During the pandemic Suffolk has shrunk to my own village, the roads empty, the restaurants shut. Luckily, the sea and the wide, flat expanse of field and sky doesn’t close to the locals. One of the biggest indicators of a comfortable lockdown is space. Space is a commodity that I have, to an extent, purchased. Other people are not so lucky.
“Smug, Harriett,” laughs a friend of mine back in London when I mention an evening walk by the beach. “Very smug.” To be fair, I was able to call him smug in turn when my laptop broke: he mentioned that he had a guy down the road who could fix it. My nearest laptop mender is a thirty-minute drive away.
But I think that all Autistic people dream of space, of peace and quiet. I find it difficult to sleep in anything other than total silence. My place in London was two doors down from an illegal jerk chicken factory, opening onto a cut-through road navigated by a seemingly endless supply of roaring cars blaring music.
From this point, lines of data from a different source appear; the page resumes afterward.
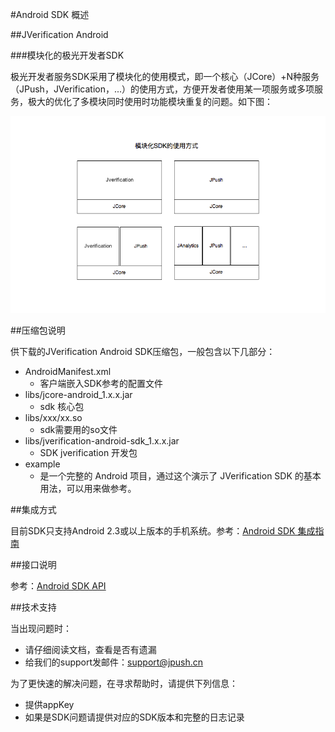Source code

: #Android SDK 概述

##JVerification Android

###模块化的极光开发者SDK

极光开发者服务SDK采用了模块化的使用模式，即一个核心（JCore）+N种服务（JPush，JVerification，...）的使用方式，方便开发者使用某一项服务或多项服务，极大的优化了多模块同时使用时功能模块重复的问题。如下图：

![JVerification](../image/sdk_model.png)

##压缩包说明

供下载的JVerification Android SDK压缩包，一般包含以下几部分：

+ AndroidManifest.xml
    + 客户端嵌入SDK参考的配置文件
+ libs/jcore-android_1.x.x.jar
    + sdk 核心包
+ libs/xxx/xx.so
    + sdk需要用的so文件
+ libs/jverification-android-sdk_1.x.x.jar
    + SDK jverification 开发包
+ example
    + 是一个完整的 Android 项目，通过这个演示了 JVerification SDK 的基本用法，可以用来做参考。


##集成方式

目前SDK只支持Android 2.3或以上版本的手机系统。参考：[Android SDK 集成指南](../android_guide)

##接口说明

参考：[Android SDK API](../android_api)

##技术支持

当出现问题时：

* 请仔细阅读文档，查看是否有遗漏
* 给我们的support发邮件：[support&#64;jpush.cn](mailto:support&#64;jpush.cn)

为了更快速的解决问题，在寻求帮助时，请提供下列信息：

* 提供appKey
* 如果是SDK问题请提供对应的SDK版本和完整的日志记录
In lockdown, one would think, myself and many autistic people have got their wish. I can leave the house without having to worry about seeing a sea of faces. No one expects me to go out, I can communicate via text and email, which is what I have always preferred to anyway. It may be come as a surprise that I was often lonely in the past year. Autistic people, no matter how anti-social they can seem to neurotypicals, get lonely. A friend of mine who has an autistic son tells me that he is missing his friends. He doesn’t miss the noise of school, or the crowds, but he misses the people he cares about. I reckon that autistic loneliness may be qualitatively different from non- autistic loneliness, but having only experienced the former it is difficult to say exactly how. Perhaps we don’t miss the same aspects of things in the same way, but we certainly “feel the lack”, as the Italians say.
I approach the easing of lockdown with something akin to dread, or at least apprehension. Of course, like everyone else I am looking forward to the shallow things: eating out, doing a bit of shopping. But I am genuinely worried that my ability to withstand large groups of people has been severely affected. Pre-covid I thought that I was anti-social, but still neurotypical. I am coming out on the other side of the pandemic as an autistic woman, understanding why I need to periodically retreat from others, why I find faces and noise so difficult. I wonder whether I am capable of socialising to the extent that I used to, which admittedly wasn’t much compared to some people anyway.
Then, the distant, faint echo of regret when I remember a particular friend, or the sudden, albeit brief, oppressiveness of my solitude, is almost reassuring. No man is an island, the expression goes, and that applies to autistic people too.